* [WHAT YOU SHOULD DO]: A faithful copy of the entries is required, with no images in it.

* [DATA SUPPLIED]:
_ _ _ _ _

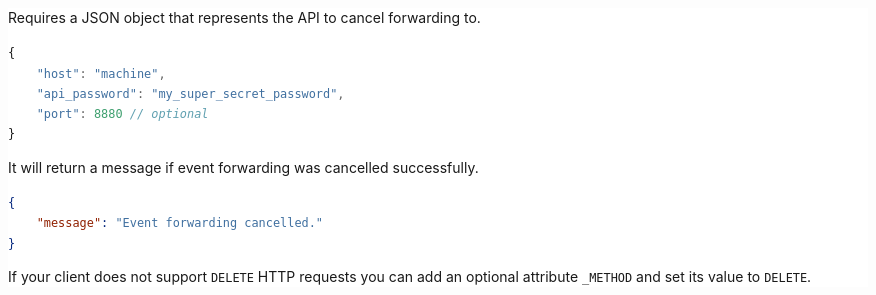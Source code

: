 Requires a JSON object that represents the API to cancel forwarding to.

```javascript
{
    "host": "machine",
    "api_password": "my_super_secret_password",
    "port": 8880 // optional
}
```

It will return a message if event forwarding was cancelled successfully.

```json
{
    "message": "Event forwarding cancelled."
}
```

<p class='note'>
If your client does not support <code>DELETE</code> HTTP requests you can add an optional attribute <code>_METHOD</code> and set its value to <code>DELETE</code>.
</p>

_ _ _ _ _

* [FINAL ANSWER]:
Source code

: Requires a JSON object that represents the API to cancel forwarding to.

```javascript
{
    "host": "machine",
    "api_password": "my_super_secret_password",
    "port": 8880 // optional
}
```

It will return a message if event forwarding was cancelled successfully.

```json
{
    "message": "Event forwarding cancelled."
}
```

<p class='note'>
If your client does not support <code>DELETE</code> HTTP requests you can add an optional attribute <code>_METHOD</code> and set its value to <code>DELETE</code>.
</p>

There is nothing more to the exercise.